The average American family, according to 2003 statistics, made around $73,770 per year, assuming both the husband and wife work full-time jobs. The same family in 1973 with only one wage earner made about $42,500. A very sobering statistic shows that the 1973 family with $42,500 available only had to spend $22,890 on fixed cost items (housing, insurance, child care, transportation and taxes). The 1973 family had almost $20,000 left for discretionary spending. The 2003 family with $73,770 available had to spend $55,660 on fixed cost items and had only $18,110 left for discretionary spending.

How can it be possible that a family living today, with two people earning almost double what a family did 30 years ago, have LESS money to spend on food, clothing, entertainment and savings than the family one generation ago? The answer lies in the incredible escalation of fixed cost expenses.
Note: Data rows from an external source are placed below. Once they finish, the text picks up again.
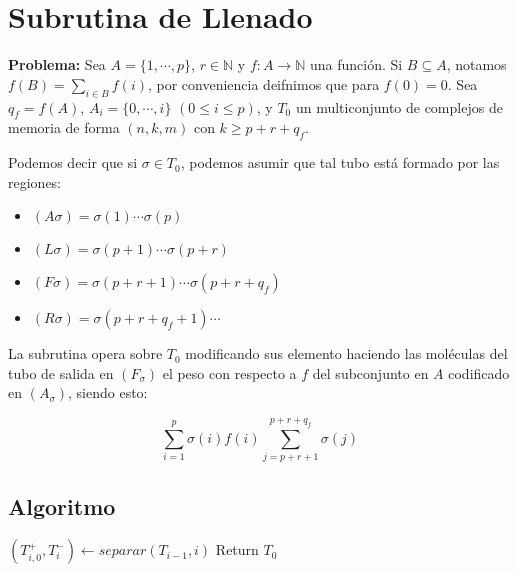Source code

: \documentclass[12pt, letterpaper, twoside]{article}
\begin{document}
    \section{Subrutina de Llenado}
    \textbf{Problema:} Sea $A=\{1,\cdots,p\}$,  $r \in \mathbb{N}$ y $f:A\rightarrow\mathbb{N}$ una función. Si $B\subseteq A$, notamos $f(B)=\sum_{i\in B}f(i)$, por conveniencia deifnimos que para $f(0)=0$. Sea $q_f=f(A)$, $A_i=\{0,\cdots,i\}$ $(0\leq i\leq p)$, y $T_0$ un multiconjunto de complejos de memoria de forma $(n,k,m)$ con $k\geq p+r+q_f$.


    Podemos decir que si $\sigma\in T_0$, podemos asumir que tal tubo está formado por las regiones:
    \begin{multicols}{2}
        \begin{itemize}
            \item $(A\sigma )=\sigma (1)\cdots\sigma (p)$
            \item $(L\sigma )=\sigma (p+1)\cdots\sigma (p+r)$
            \item $(F\sigma)=\sigma(p+r+1)\cdots\sigma(p+r+q_f)$
            \item $(R\sigma)=\sigma(p+r+q_f+1)\cdots$
        \end{itemize} 
    \end{multicols}


    La subrutina opera sobre $T_0$ modificando sus elemento haciendo las moléculas del tubo de salida en $(F_\sigma)$ el peso con respecto a $f$ del subconjunto en $A$ codificado en $(A_\sigma)$, siendo esto:

    \begin{multicols}{2}
        \begin{equation*}
            \sum_{i=1}^{p}\sigma(i)f(i)
            \sum_{j=p+r+1}^{p+r+q_f}\sigma(j)
        \end{equation*}
    \end{multicols}


    \subsection{Algoritmo}
    \begin{algorithm}
        \begin{algorithmic}[1]
                \State $(T^+_{i,0}, T^-_i) \leftarrow separar(T_{i-1}, i)$
                \EndFor
            \EndFor
            \State Return $T_0$
            \EndProcedure
        \end{algorithmic}
    \end{algorithm}
\end{document}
Housing expenses have gone from $5820 in 1973 to $10,500 in 2003. Child care expenses were non-existent 30 years ago because one parent could stay at home and watch the children. Now parents spend $5,600 per child on after school and summer day care, and $7,000 per year on a pre-schooler. Due to the need for two vehicles, transportation costs have increased dramatically from $5,600 per year to $8,000.

It is very interesting that in spite of these statistics, last year Americans shelled out close to 150 billion dollars on music, dolls, clothes and other “in” things for the 20 million girls aged 8-14. It is truly amazing that with less discretionary income Americans can still; drink copious amounts of both alchoholic and carbonated beverages, smoke cigarettes, eat out two, three or even ten times per week, buy designer label clothes, flock to stadiums and arenas to root for their favorite sports team, rent or go to movies weekly, have every new technological toy on the market, drive SUVs that are lucky to get 12 mpg, send their kids to private schools, enroll their kids in every single activity known to man, give their kids every new game or toy on the market, and flush money down the gaming industry’s toilets of lottery tickets and slot machines.

The only way people can spend as they do is the ease of credit. Credit cards provide an easy way to get $5,000-20,000 more discretionary income per year. Sooner or later they do have to be repaid, either at $50 per month for 1000 years or through foreclosure of the house.

I am sorry, but I would rather see the Federal Reserve Board charge 15% interest to make people quit borrowing than to lower interest rates to spur people to borrow more. The day of reckoning will come for this greed driven country. Sooner or later the unbridled lust for “bigger, better, MORE and MORE”, will drive America the beautiful to its knees.